▶ [YOUR GOAL]:
Copy nothing but the lines below running from the line containing "- Pour gérer un" through the line containing "œuvre cet appel.", both end lines included.

(Stored data entries)
+++++

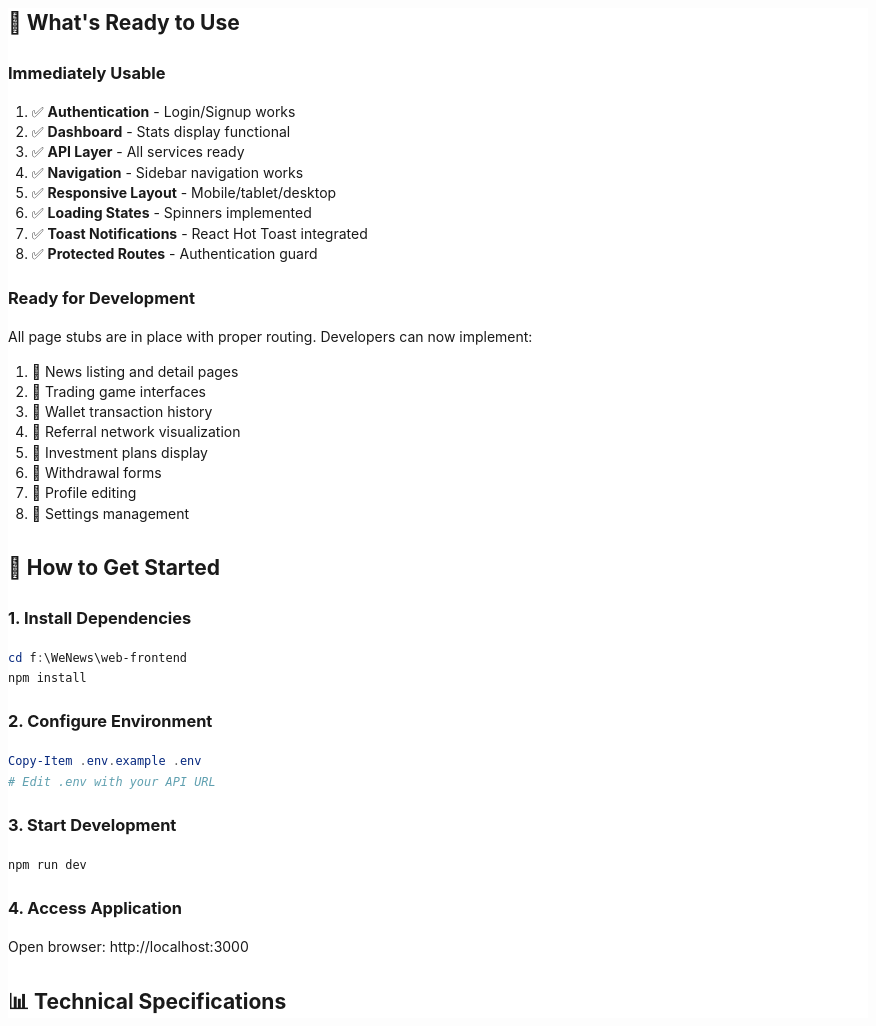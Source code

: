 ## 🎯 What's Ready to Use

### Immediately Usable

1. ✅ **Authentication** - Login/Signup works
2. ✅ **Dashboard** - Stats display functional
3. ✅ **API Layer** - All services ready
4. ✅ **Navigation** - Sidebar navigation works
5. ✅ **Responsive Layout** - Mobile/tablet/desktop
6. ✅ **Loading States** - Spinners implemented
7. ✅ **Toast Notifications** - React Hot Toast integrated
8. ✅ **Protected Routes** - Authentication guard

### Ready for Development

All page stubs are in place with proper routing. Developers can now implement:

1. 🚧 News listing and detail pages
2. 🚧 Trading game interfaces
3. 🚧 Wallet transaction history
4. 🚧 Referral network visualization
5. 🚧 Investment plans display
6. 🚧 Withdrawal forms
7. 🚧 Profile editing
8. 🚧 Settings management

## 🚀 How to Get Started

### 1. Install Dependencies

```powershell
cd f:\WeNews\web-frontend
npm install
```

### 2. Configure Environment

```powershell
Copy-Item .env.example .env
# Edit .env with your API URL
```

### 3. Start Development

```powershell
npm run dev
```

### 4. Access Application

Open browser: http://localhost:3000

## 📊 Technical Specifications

+++++

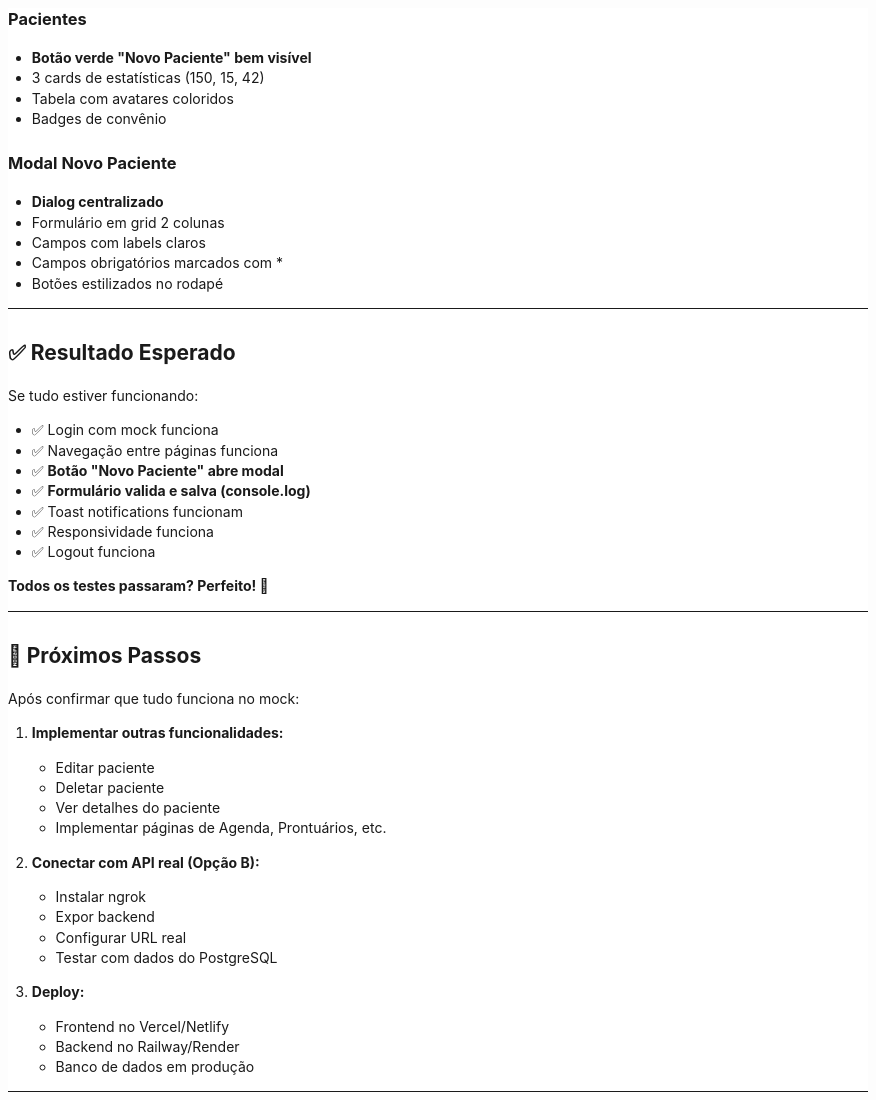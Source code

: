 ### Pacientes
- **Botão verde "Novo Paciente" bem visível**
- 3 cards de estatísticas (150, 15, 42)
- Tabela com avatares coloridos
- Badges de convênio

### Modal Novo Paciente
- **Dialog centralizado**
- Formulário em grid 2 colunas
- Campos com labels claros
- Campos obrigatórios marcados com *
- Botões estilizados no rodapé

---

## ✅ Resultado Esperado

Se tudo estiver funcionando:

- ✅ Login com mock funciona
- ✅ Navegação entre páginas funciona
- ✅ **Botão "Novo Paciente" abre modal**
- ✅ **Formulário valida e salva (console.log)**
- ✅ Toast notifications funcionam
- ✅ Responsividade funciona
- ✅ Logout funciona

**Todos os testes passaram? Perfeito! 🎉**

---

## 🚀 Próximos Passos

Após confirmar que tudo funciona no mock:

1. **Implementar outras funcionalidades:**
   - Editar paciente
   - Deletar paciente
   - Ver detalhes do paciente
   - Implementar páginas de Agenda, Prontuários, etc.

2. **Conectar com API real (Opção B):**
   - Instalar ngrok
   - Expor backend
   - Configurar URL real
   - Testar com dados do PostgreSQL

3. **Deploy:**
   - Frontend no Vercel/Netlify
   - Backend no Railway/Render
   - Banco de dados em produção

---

+++++

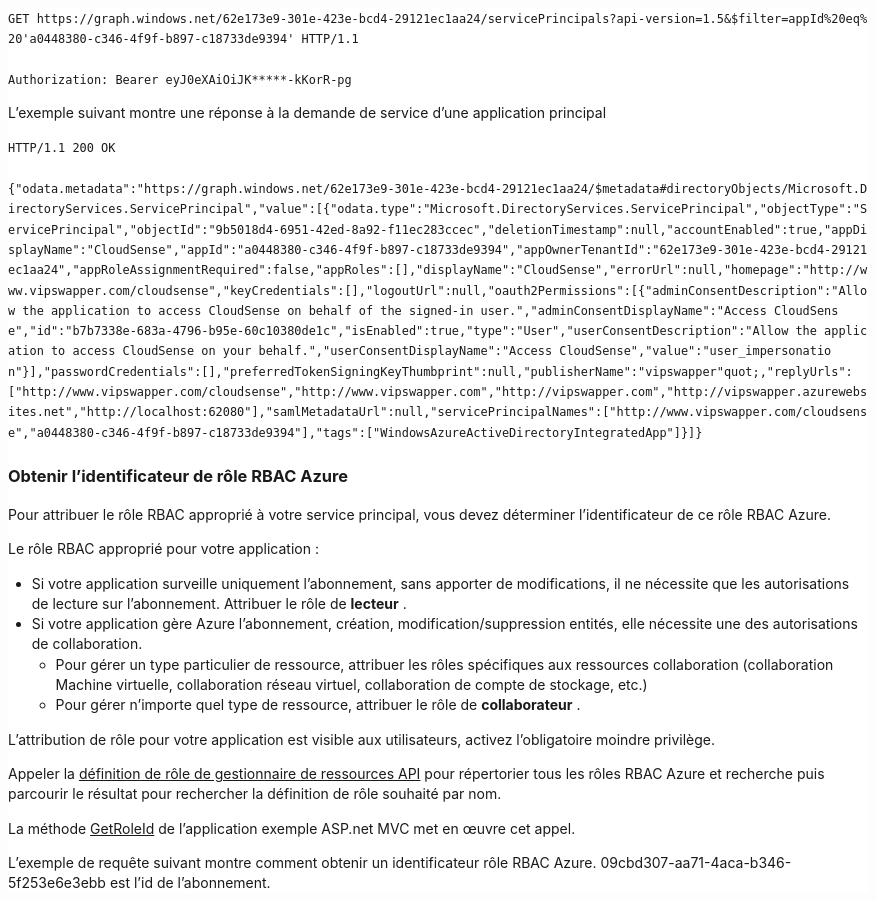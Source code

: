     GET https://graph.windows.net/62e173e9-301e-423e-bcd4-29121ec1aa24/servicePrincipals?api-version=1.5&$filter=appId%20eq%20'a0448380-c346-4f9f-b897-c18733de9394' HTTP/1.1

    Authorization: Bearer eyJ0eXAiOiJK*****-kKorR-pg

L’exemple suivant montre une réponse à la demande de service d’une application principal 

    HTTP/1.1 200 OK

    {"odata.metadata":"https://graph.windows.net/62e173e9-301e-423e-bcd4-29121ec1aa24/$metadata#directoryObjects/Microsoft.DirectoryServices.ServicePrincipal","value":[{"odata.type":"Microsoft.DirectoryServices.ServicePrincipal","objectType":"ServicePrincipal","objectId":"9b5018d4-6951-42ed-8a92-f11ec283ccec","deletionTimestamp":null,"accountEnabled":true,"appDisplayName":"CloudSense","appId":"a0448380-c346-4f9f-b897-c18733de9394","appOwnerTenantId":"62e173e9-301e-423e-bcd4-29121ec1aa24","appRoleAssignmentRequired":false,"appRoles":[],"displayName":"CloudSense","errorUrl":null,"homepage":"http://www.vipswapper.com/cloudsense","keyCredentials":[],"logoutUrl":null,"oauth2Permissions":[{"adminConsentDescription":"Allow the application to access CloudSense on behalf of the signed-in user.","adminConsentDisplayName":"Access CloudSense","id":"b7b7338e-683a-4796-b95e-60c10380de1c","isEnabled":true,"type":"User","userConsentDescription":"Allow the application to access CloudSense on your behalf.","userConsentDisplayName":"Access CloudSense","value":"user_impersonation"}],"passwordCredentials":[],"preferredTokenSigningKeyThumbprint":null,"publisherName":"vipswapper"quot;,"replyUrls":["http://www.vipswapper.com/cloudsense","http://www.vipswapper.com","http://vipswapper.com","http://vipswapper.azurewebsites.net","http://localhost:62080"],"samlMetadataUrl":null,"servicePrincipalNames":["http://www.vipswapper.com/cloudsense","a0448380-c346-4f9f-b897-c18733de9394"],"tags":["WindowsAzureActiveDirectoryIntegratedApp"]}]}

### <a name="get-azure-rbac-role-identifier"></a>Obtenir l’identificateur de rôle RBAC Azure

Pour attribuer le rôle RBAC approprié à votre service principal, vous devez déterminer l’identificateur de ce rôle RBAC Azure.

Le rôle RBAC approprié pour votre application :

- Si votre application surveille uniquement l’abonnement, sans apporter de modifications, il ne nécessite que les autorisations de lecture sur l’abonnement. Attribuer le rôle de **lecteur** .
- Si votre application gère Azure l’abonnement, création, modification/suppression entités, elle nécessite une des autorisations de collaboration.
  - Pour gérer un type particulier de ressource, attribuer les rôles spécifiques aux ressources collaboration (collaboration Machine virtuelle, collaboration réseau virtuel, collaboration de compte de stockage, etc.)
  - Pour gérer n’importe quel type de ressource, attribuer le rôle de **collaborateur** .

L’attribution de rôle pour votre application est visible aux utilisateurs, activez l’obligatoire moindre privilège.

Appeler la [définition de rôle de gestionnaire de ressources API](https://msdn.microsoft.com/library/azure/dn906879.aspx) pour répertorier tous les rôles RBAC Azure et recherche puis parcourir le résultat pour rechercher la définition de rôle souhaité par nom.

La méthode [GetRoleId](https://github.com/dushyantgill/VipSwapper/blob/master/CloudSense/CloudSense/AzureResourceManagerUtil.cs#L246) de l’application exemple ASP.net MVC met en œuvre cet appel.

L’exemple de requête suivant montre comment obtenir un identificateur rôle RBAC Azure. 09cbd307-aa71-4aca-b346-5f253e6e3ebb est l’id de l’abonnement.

+++++

▶ [THE COMPLETED TASK]:
  - Pour gérer un type particulier de ressource, attribuer les rôles spécifiques aux ressources collaboration (collaboration Machine virtuelle, collaboration réseau virtuel, collaboration de compte de stockage, etc.)
  - Pour gérer n’importe quel type de ressource, attribuer le rôle de **collaborateur** .

L’attribution de rôle pour votre application est visible aux utilisateurs, activez l’obligatoire moindre privilège.

Appeler la [définition de rôle de gestionnaire de ressources API](https://msdn.microsoft.com/library/azure/dn906879.aspx) pour répertorier tous les rôles RBAC Azure et recherche puis parcourir le résultat pour rechercher la définition de rôle souhaité par nom.

La méthode [GetRoleId](https://github.com/dushyantgill/VipSwapper/blob/master/CloudSense/CloudSense/AzureResourceManagerUtil.cs#L246) de l’application exemple ASP.net MVC met en œuvre cet appel.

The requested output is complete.